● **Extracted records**
==================================================

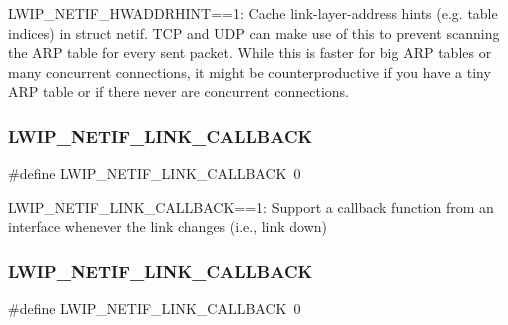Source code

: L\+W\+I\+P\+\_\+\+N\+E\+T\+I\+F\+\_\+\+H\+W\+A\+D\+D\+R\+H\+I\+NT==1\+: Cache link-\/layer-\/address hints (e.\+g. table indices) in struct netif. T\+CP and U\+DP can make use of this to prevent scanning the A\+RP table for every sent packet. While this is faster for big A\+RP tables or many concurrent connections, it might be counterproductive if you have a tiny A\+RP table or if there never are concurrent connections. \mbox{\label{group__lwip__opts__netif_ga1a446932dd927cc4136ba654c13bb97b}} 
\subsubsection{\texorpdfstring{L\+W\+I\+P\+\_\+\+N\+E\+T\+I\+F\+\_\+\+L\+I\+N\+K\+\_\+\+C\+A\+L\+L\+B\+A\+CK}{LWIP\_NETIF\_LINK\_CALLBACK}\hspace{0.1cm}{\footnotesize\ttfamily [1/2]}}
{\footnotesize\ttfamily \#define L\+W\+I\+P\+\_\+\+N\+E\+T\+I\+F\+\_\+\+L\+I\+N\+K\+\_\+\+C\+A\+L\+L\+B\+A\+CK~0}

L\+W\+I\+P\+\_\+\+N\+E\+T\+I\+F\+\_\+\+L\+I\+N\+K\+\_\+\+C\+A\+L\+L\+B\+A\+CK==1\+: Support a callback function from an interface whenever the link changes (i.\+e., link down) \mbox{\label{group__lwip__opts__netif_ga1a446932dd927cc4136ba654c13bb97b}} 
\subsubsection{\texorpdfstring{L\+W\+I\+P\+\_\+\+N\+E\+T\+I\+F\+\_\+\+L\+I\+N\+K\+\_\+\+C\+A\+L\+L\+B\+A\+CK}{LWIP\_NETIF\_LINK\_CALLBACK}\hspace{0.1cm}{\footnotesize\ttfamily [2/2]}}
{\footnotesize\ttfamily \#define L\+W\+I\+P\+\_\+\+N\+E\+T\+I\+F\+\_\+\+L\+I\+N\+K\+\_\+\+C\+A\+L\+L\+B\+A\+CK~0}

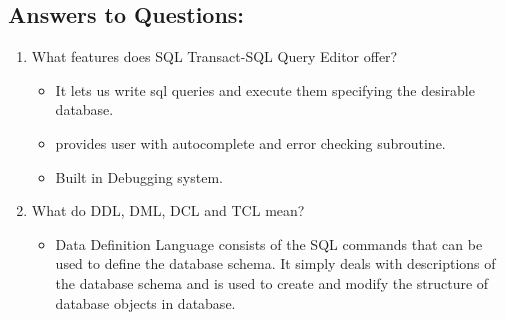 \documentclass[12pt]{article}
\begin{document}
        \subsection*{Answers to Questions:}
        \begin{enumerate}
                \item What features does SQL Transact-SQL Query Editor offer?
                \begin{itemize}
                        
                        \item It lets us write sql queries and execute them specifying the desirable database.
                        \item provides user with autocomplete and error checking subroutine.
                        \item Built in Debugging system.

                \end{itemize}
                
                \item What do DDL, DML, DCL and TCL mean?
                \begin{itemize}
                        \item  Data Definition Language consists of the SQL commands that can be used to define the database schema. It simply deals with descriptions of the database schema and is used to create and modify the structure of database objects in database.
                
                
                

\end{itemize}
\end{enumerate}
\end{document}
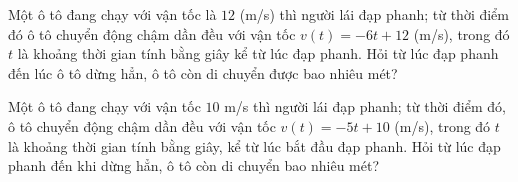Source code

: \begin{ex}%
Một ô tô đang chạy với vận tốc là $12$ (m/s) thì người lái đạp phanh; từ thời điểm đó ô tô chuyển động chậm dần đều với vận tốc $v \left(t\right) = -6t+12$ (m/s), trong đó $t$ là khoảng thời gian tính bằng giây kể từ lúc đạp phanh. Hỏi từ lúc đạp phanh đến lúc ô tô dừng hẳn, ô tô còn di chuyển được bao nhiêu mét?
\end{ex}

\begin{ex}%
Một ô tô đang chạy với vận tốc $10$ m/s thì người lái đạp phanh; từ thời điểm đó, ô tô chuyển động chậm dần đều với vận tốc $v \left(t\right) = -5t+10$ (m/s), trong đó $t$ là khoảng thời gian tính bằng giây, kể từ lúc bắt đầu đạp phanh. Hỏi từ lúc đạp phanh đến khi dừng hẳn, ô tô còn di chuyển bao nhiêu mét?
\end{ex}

==================================================

● **Task statement**
If a line in the records above contains the word "database", copy it.

● **Response to the exercise**
                        \item It lets us write sql queries and execute them specifying the desirable database.
                        \item  Data Definition Language consists of the SQL commands that can be used to define the database schema. It simply deals with descriptions of the database schema and is used to create and modify the structure of database objects in database.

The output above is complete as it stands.